──────── Dataset extract
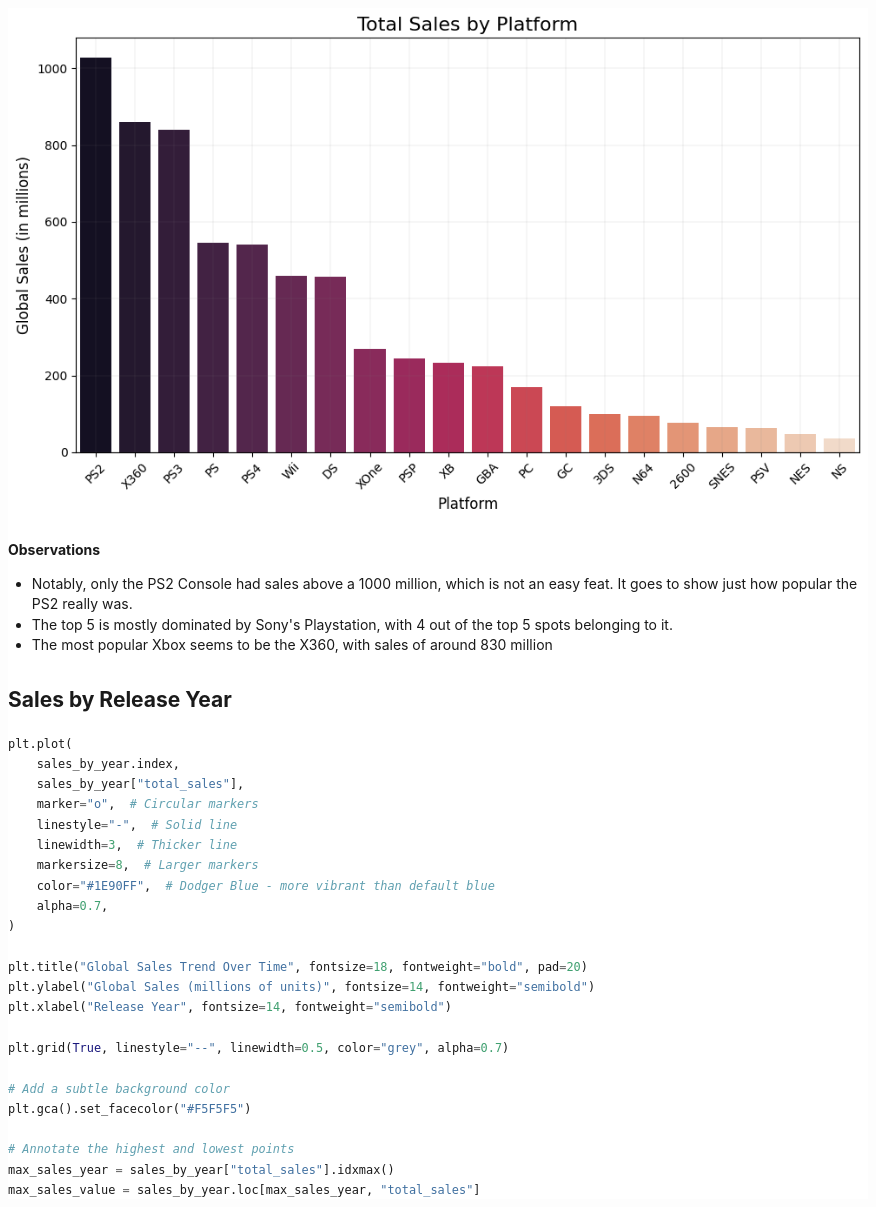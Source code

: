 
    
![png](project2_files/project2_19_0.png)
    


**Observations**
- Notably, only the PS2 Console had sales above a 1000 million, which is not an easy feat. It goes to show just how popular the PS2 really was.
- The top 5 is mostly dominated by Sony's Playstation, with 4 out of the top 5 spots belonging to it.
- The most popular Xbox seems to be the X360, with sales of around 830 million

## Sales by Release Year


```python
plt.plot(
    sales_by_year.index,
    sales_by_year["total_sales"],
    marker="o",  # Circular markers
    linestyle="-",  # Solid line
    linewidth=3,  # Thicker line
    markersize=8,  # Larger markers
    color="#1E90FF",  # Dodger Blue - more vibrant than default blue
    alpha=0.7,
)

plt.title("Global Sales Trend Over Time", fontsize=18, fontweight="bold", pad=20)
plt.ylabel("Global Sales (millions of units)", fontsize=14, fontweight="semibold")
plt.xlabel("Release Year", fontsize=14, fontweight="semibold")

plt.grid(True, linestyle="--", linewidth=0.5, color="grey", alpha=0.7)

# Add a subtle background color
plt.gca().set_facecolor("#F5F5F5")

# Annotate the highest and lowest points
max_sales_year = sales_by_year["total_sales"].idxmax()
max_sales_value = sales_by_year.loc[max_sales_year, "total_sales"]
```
────────────────
──────── Dataset extract
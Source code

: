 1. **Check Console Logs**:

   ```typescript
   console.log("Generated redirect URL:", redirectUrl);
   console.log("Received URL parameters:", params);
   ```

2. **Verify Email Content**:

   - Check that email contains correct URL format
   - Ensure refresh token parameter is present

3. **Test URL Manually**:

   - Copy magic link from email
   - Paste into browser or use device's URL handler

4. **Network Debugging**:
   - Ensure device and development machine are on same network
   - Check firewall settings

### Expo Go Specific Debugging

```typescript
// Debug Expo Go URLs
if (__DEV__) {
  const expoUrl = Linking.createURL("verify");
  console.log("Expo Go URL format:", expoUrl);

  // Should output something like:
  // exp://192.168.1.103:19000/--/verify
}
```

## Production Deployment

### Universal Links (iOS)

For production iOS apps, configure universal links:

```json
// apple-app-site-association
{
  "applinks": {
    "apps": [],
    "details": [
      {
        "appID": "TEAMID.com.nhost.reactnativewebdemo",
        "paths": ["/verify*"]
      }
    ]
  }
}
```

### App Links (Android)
────────────────
▶ _What you have to do_: Show every line of the entries above where the word "fontsize" occurs.

▶ _Exercise solution_:
plt.title("Global Sales Trend Over Time", fontsize=18, fontweight="bold", pad=20)
plt.ylabel("Global Sales (millions of units)", fontsize=14, fontweight="semibold")
plt.xlabel("Release Year", fontsize=14, fontweight="semibold")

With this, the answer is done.